HENRY MIDDLETON, President.

TO THE KING'S MOST EXCELLENT MAJESTY.

MOST GRACIOUS SOVEREIGN,

We your Majesty's faithful subjects of the colonies of New Hampshire, Massachusetts Bay, Rhode Island and Providence Plantations, Connecticut, New York, New Jersey, Pennsylvania, the counties of Newcastle, Kent, and Sussex on Delaware, Maryland, Virginia, North Carolina, and South Carolina, in behalf of ourselves and the inhabitants of those colonies who have deputed us to represent them in general congress, by this our humble petition, beg leave to lay our grievances before the throne.

A standing army has been kept in these colonies ever since the conclusion of the late war, without thre consent of our assemblies and this army, with a considerable naval armament, has been employed to enforce the collection of taxes.

The authority of the commander in chief, and under him, of the brigadiers-general, has in time of peace been rendered supreme in all the civil governments in America.
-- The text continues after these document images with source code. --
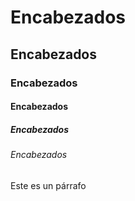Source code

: <!--
    Encabezados con las etiquetas de la <h1> hasta la <h6>
 -->

<h1>Encabezados</h1>
<h2>Encabezados</h2>
<h3>Encabezados</h3>
<h4>Encabezados</h4>
<h5>Encabezados</h5>
<h6>Encabezados</h6>

<p>Este es un párrafo</p>

<!--
    Estructura en un nuevo documento HTML
 -->

 <html>
    <head>
     <!-- Metadatos -->
    </head>
        <body>
            <header><!-- Encabezado y Nav --></header>
            <main><!-- Contenido Web --></main>
            <footer><!-- Pie de pagina --></footer>
        </body>
 </html>
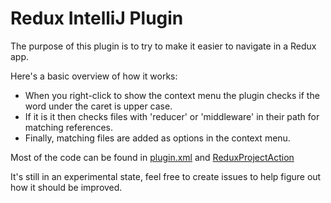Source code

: # Redux IntelliJ Plugin

The purpose of this plugin is to try to make it easier to navigate in a Redux app.

Here's a basic overview of how it works:

- When you right-click to show the context menu the plugin checks if the word under the caret is upper case.
- If it is it then checks files with 'reducer' or 'middleware' in their path for matching references.
- Finally, matching files are added as options in the context menu.

Most of the code can be found in [plugin.xml](https://github.com/hillelcoren/redux-intellij-plugin/blob/master/src/main/resources/META-INF/plugin.xml) and [ReduxProjectAction](https://github.com/hillelcoren/redux-intellij-plugin/blob/master/src/main/java/com/hillelcoren/redux_plugin/ReduxProjectAction.java)

It's still in an experimental state, feel free to create issues to help figure out how it should be improved.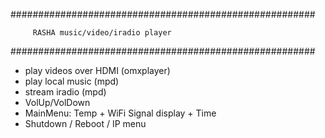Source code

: #######################################################

         RASHA music/video/iradio player   

#######################################################

* play videos over HDMI (omxplayer)
* play local music (mpd)
* stream iradio (mpd)
* VolUp/VolDown
* MainMenu: Temp + WiFi Signal display + Time
* Shutdown / Reboot / IP menu
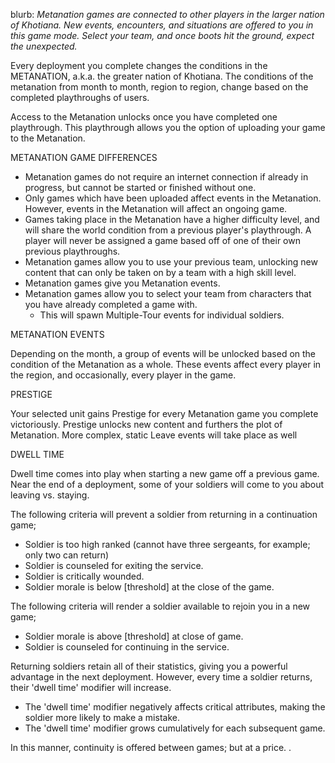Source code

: blurb: *Metanation games are connected to other players in the larger nation of Khotiana. New events, encounters, and situations are offered to you in this game mode. Select your team, and once boots hit the ground, expect the unexpected.*

Every deployment you complete changes the conditions in the METANATION, a.k.a. the greater nation of Khotiana. The conditions of the metanation from month to month, region to region, change based on the completed playthroughs of users. 

Access to the Metanation unlocks once you have completed one playthrough. This playthrough allows you the option of uploading your game to the Metanation.

METANATION GAME DIFFERENCES
* Metanation games do not require an internet connection if already in progress, but cannot be started or finished without one.
* Only games which have been uploaded affect events in the Metanation. However, events in the Metanation will affect an ongoing game.
* Games taking place in the Metanation have a higher difficulty level, and will share the world condition from a previous player's playthrough. A player will never be assigned a game based off of one of their own previous playthroughs. 
* Metanation games allow you to use your previous team, unlocking new content that can only be taken on by a team with a high skill level.
* Metanation games give you Metanation events.
* Metanation games allow you to select your team from characters that you have already completed a game with. 
  * This will spawn Multiple-Tour events for individual soldiers.

METANATION EVENTS

Depending on the month, a group of events will be unlocked based on the condition of the Metanation as a whole. These events affect every player in the region, and occasionally, every player in the game. 

PRESTIGE

Your selected unit gains Prestige for every Metanation game you complete victoriously. Prestige unlocks new content and furthers the plot of Metanation. More complex, static Leave events will take place as well

DWELL TIME

Dwell time comes into play when starting a new game off a previous game. Near the end of a deployment, some of your soldiers will come to you about leaving vs. staying.

The following criteria will prevent a soldier from returning in a continuation game;

* Soldier is too high ranked (cannot have three sergeants, for example; only two can return)
* Soldier is counseled for exiting the service.
* Soldier is critically wounded.
* Soldier morale is below [threshold] at the close of the game.

The following criteria will render a soldier available to rejoin you in a new game;

* Soldier morale is above [threshold] at close of game.
* Soldier is counseled for continuing in the service.

Returning soldiers retain all of their statistics, giving you a powerful advantage in the next deployment. However, every time a soldier returns, their 'dwell time' modifier will increase.
* The 'dwell time' modifier negatively affects critical attributes, making the soldier more likely to make a mistake.
* The 'dwell time' modifier grows cumulatively for each subsequent game.

In this manner, continuity is offered between games; but at a price.
.
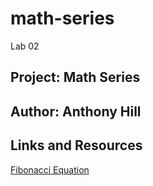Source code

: # math-series


Lab 02 

## Project: Math Series

## Author: Anthony Hill


## Links and Resources

[Fibonacci Equation](https://en.wikipedia.org/wiki/Fibonacci_number)
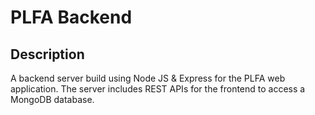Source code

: # PLFA Backend

## Description
A backend server build using Node JS & Express for the PLFA web application. The server includes REST APIs for the frontend to access a MongoDB database.
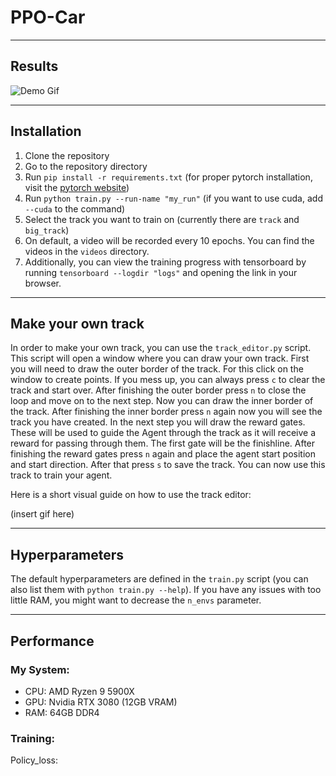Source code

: # PPO-Car

---

## Results

![Demo Gif](https://github.com/ProfessorNova/PPO-Car/docs/demo.gif)

---

## Installation

1. Clone the repository
2. Go to the repository directory
3. Run `pip install -r requirements.txt` (for proper pytorch installation, visit
   the [pytorch website](https://pytorch.org/get-started/locally/))
4. Run `python train.py --run-name "my_run"` (if you want to use cuda, add `--cuda` to the command)
5. Select the track you want to train on (currently there are `track` and `big_track`)
6. On default, a video will be recorded every 10 epochs. You can find the videos in the `videos` directory.
7. Additionally, you can view the training progress with tensorboard by running `tensorboard --logdir "logs"` and
   opening the link in your browser.

---

## Make your own track

In order to make your own track, you can use the `track_editor.py` script. This script will open a window where you can
draw your own track. First you will need to draw the outer border of the track.
For this click on the window to create points. If you mess up, you can always press `c` to clear the track and start
over.
After finishing the outer border press `n` to close the loop and move on to the next step.
Now you can draw the inner border of the track.
After finishing the inner border press `n` again now you will see the track you have created.
In the next step you will draw the reward gates. These will be used to guide the Agent through the track as it will
receive a reward for passing through them. The first gate will be the finishline.
After finishing the reward gates press `n` again and place the agent start position and start direction.
After that press `s` to save the track. You can now use this track to train your agent.

Here is a short visual guide on how to use the track editor:

(insert gif here)

---

## Hyperparameters

The default hyperparameters are defined in the `train.py` script (you can also list them with `python train.py --help`).
If you have any issues with too little RAM, you might want to decrease the `n_envs` parameter.

---

## Performance

### My System:

- CPU: AMD Ryzen 9 5900X
- GPU: Nvidia RTX 3080 (12GB VRAM)
- RAM: 64GB DDR4

### Training:

Policy_loss:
The commander in chief of all your Majesty's forces in North America has, in time of peace, been appointed governor of a colony.

The charges of usual offices have been greatly increased; and new expensive and oppressive offices have been multiplied.

The judges of admiralty and vice-admiralty courts are empowered to receive their salaries and fees from the effects condemned by themselves. The officers of the customs are empowered to break open and enter houses, without the authority of any civil magistrate, founded on civil informa

tion.

The judges of courts of common law have been made entirely dependent on one part of the legislature for their salaries, as well as for the duration of their commissions.

Counsellors holding their commissions during pleasure, exercise legislative authority.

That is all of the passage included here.